In the listing below, locate the line containing "- Install ARatmospy" and the line containing "- To perform non-isoplanatic". Output both of them and every line between, exactly as written, and nothing more.

RECORDS SHOWN
+ + + +

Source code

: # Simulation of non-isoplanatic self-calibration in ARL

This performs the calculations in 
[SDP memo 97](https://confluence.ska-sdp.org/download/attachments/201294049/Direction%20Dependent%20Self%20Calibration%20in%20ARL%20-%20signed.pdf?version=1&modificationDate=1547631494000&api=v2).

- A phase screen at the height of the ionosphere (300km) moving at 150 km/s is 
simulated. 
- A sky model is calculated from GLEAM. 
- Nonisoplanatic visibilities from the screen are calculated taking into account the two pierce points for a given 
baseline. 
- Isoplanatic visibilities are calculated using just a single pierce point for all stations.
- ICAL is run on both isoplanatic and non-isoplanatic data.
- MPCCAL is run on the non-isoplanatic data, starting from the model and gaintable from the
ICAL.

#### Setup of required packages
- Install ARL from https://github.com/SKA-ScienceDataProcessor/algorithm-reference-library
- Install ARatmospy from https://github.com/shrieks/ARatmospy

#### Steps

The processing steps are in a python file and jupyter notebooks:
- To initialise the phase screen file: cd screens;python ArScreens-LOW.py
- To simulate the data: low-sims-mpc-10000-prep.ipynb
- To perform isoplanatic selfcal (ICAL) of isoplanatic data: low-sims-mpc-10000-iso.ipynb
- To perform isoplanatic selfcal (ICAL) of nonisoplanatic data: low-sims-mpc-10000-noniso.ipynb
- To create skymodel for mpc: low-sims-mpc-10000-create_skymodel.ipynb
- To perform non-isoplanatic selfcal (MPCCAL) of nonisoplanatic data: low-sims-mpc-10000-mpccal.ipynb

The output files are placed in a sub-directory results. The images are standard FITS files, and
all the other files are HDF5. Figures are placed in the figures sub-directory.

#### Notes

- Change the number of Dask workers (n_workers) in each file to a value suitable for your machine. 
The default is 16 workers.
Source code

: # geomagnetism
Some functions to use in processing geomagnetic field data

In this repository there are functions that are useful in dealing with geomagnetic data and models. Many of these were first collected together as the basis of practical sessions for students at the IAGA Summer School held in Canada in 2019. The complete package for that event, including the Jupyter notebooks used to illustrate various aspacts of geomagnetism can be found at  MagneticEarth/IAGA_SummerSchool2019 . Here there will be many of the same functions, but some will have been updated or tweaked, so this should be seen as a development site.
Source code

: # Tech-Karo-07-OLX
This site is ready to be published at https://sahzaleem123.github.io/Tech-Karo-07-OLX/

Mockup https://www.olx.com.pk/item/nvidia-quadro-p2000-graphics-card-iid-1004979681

+ + + +

REPLY TO THE EXERCISE
- Install ARatmospy from https://github.com/shrieks/ARatmospy

#### Steps

The processing steps are in a python file and jupyter notebooks:
- To initialise the phase screen file: cd screens;python ArScreens-LOW.py
- To simulate the data: low-sims-mpc-10000-prep.ipynb
- To perform isoplanatic selfcal (ICAL) of isoplanatic data: low-sims-mpc-10000-iso.ipynb
- To perform isoplanatic selfcal (ICAL) of nonisoplanatic data: low-sims-mpc-10000-noniso.ipynb
- To create skymodel for mpc: low-sims-mpc-10000-create_skymodel.ipynb
- To perform non-isoplanatic selfcal (MPCCAL) of nonisoplanatic data: low-sims-mpc-10000-mpccal.ipynb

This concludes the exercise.